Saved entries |
* * * * * * *

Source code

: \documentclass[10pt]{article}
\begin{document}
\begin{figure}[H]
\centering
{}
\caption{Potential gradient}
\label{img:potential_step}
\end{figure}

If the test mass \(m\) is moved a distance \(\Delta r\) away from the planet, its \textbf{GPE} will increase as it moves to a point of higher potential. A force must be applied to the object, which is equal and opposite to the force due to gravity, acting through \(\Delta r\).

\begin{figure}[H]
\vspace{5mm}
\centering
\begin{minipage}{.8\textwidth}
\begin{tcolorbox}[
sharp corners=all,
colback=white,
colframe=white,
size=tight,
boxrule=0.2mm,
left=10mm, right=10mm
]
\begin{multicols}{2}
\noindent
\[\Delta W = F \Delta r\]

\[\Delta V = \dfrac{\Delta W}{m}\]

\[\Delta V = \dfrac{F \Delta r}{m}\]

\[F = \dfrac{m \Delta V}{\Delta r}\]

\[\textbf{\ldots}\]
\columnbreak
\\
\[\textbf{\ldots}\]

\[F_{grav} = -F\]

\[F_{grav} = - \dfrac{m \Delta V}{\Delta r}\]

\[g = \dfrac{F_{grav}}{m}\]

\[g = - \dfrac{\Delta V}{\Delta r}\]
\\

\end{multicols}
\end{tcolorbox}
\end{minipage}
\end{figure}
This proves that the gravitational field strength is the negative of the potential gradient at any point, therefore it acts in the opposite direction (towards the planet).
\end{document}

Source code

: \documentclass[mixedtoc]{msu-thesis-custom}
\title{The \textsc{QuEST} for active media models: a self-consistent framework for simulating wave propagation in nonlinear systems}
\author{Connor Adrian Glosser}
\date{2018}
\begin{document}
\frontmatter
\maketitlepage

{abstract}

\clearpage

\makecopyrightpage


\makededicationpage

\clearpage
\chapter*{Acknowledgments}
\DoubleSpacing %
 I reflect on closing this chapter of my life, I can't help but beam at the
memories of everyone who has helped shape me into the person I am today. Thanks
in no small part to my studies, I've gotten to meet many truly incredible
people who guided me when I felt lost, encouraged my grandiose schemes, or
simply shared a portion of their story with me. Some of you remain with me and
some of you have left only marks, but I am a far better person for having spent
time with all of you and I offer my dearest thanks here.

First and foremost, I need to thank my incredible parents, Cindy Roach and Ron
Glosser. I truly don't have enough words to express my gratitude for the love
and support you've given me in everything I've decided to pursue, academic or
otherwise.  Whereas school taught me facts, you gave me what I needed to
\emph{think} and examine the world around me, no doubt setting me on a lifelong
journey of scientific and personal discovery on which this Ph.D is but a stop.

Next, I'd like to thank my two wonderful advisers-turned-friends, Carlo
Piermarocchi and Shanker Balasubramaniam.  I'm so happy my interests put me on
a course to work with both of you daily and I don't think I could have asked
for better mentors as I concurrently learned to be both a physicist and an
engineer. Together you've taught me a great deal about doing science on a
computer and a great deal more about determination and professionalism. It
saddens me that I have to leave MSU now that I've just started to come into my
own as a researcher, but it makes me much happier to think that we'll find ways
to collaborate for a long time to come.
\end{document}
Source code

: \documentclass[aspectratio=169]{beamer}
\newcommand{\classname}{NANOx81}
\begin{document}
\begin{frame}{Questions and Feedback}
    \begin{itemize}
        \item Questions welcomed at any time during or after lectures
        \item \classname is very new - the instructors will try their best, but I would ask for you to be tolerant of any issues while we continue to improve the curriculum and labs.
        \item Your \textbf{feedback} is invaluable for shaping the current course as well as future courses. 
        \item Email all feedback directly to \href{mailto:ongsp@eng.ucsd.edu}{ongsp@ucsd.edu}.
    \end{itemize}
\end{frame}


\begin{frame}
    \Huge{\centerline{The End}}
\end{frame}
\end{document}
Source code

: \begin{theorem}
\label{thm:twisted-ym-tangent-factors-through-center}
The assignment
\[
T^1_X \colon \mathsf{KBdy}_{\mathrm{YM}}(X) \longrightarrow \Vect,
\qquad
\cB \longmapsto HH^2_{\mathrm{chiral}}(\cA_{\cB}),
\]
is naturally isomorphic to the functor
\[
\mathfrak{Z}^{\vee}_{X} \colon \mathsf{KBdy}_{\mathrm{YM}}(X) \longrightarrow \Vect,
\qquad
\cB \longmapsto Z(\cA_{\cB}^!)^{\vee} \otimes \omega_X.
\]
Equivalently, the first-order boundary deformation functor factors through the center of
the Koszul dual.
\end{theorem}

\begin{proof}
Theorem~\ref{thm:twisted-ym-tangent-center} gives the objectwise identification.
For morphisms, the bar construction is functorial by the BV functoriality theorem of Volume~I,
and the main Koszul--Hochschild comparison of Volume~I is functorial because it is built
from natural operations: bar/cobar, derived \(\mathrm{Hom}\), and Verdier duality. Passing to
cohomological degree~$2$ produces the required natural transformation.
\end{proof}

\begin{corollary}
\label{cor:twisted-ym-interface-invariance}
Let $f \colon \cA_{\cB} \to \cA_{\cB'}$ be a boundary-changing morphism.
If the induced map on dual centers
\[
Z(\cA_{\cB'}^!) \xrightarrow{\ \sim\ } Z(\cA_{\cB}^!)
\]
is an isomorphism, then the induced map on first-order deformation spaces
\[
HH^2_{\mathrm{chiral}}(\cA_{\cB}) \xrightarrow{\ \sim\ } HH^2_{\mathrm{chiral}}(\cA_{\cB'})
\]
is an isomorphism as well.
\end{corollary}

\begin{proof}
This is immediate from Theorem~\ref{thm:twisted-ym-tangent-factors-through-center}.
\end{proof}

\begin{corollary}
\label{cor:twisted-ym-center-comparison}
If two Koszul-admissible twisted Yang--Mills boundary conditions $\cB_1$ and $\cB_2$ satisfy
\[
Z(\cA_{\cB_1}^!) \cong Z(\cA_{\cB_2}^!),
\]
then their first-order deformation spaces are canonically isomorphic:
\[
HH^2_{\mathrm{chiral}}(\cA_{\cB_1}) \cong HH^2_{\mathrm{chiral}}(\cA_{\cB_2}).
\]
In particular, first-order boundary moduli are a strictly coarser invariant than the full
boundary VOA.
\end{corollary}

* * * * * * *

WHAT IS EXPECTED |
Which lines of the data include the word "deal"? Copy each one.

EXERCISE OUTPUT |
engineer. Together you've taught me a great deal about doing science on a
computer and a great deal more about determination and professionalism. It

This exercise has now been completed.